(EXTRACTED INFORMATION Opens)
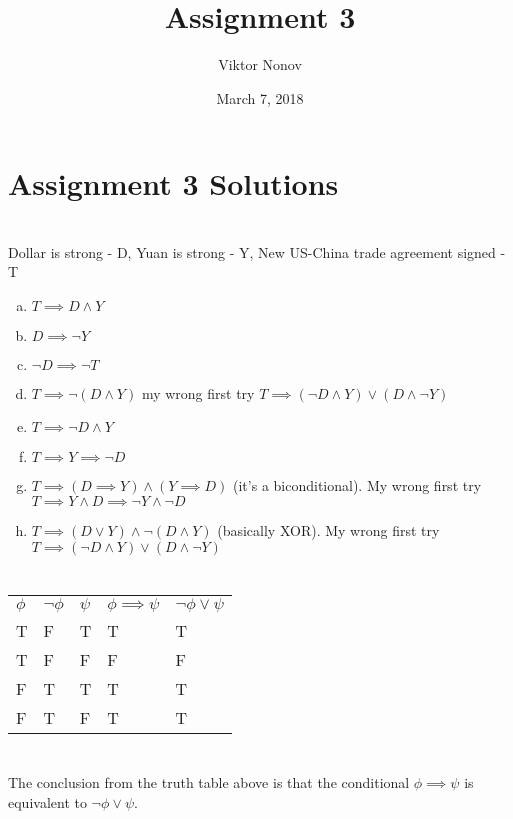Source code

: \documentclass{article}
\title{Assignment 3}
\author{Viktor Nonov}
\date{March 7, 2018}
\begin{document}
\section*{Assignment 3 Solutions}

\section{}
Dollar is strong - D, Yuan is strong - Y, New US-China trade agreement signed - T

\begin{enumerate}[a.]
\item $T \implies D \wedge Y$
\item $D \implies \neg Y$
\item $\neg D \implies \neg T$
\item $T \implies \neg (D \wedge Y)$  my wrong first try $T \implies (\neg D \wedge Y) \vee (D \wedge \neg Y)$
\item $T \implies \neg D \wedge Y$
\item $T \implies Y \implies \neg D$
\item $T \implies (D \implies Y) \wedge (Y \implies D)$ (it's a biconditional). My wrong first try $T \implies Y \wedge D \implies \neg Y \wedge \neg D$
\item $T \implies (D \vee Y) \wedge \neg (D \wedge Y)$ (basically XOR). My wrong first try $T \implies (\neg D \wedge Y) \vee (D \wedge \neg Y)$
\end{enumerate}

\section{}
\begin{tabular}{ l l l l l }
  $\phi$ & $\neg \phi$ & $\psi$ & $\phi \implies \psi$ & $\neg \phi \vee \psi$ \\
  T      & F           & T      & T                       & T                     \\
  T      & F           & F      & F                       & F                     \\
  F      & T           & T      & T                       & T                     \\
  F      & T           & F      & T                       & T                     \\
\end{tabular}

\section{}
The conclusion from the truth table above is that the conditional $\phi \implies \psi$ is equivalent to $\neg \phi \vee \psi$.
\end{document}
(EXTRACTED INFORMATION Closes)
(EXTRACTED INFORMATION Opens)
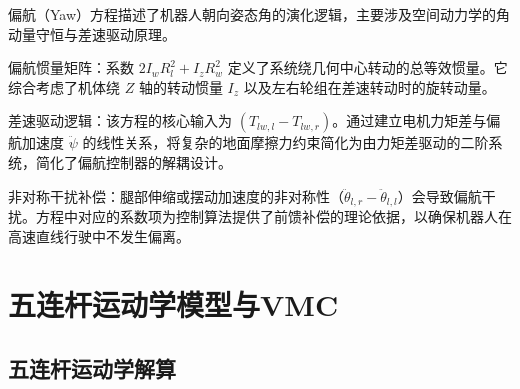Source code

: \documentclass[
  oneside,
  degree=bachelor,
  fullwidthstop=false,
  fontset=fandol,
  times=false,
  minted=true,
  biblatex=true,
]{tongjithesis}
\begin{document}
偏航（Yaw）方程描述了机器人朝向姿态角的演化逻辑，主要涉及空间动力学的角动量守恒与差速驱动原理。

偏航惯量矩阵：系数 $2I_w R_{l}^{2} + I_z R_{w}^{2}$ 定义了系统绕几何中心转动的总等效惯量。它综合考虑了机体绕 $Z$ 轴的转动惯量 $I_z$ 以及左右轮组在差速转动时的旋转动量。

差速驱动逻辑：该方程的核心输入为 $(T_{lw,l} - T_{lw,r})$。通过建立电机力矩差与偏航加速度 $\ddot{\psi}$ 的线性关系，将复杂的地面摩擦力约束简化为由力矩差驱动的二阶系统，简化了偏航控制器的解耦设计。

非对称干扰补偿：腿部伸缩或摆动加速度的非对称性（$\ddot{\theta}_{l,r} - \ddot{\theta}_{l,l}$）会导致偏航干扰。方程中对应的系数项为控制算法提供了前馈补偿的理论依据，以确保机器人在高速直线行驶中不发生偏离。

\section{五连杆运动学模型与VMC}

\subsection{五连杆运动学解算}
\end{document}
(EXTRACTED INFORMATION Closes)
(EXTRACTED INFORMATION Opens)
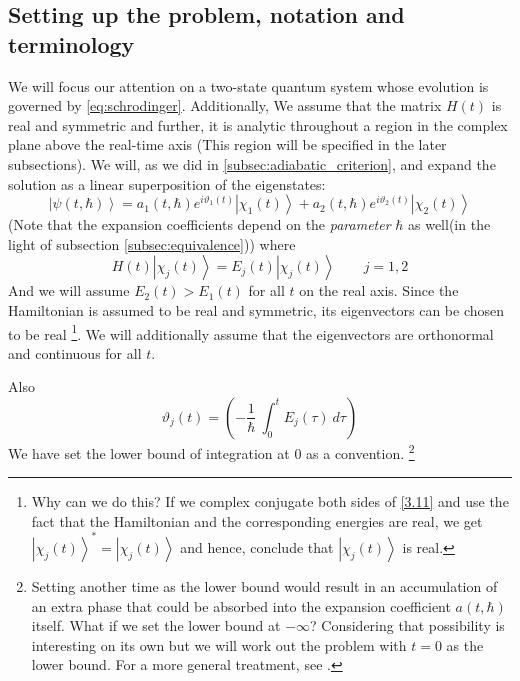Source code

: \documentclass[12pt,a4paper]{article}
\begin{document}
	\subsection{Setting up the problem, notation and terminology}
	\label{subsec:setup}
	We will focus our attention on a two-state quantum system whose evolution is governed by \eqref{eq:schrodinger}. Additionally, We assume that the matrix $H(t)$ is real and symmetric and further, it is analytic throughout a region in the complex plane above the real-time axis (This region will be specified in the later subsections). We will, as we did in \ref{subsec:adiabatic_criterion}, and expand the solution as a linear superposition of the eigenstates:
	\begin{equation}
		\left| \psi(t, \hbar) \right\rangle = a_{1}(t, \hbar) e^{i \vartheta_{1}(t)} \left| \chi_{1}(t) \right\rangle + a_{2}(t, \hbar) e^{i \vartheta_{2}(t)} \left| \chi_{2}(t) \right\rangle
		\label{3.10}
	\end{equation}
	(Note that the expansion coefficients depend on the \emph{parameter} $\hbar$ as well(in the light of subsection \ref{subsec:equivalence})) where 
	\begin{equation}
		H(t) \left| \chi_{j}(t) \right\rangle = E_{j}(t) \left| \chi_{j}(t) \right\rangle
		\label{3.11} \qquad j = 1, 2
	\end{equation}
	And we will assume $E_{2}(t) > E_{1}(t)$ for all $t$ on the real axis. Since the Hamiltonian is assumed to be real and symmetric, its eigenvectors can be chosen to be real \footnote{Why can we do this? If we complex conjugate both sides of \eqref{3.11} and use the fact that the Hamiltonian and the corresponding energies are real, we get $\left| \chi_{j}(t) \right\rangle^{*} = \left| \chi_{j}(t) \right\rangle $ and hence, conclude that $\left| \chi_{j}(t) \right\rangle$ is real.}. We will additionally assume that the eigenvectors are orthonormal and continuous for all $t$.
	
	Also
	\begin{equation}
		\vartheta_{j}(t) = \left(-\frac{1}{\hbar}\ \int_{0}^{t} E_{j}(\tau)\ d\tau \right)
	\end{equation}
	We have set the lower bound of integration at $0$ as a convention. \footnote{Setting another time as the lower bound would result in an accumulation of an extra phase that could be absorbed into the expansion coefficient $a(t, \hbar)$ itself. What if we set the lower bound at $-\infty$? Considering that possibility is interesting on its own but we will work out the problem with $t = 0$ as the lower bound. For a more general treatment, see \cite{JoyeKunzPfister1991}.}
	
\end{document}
(EXTRACTED INFORMATION Closes)
> _TASK STATEMENT_: Everything in the material above from the line that has "D \implies \neg T$" through the line that has "Y \wedge \neg D$" must be duplicated exactly, with no other lines given.

> _WRITTEN RESPONSE_:
\item $\neg D \implies \neg T$
\item $T \implies \neg (D \wedge Y)$  my wrong first try $T \implies (\neg D \wedge Y) \vee (D \wedge \neg Y)$
\item $T \implies \neg D \wedge Y$
\item $T \implies Y \implies \neg D$
\item $T \implies (D \implies Y) \wedge (Y \implies D)$ (it's a biconditional). My wrong first try $T \implies Y \wedge D \implies \neg Y \wedge \neg D$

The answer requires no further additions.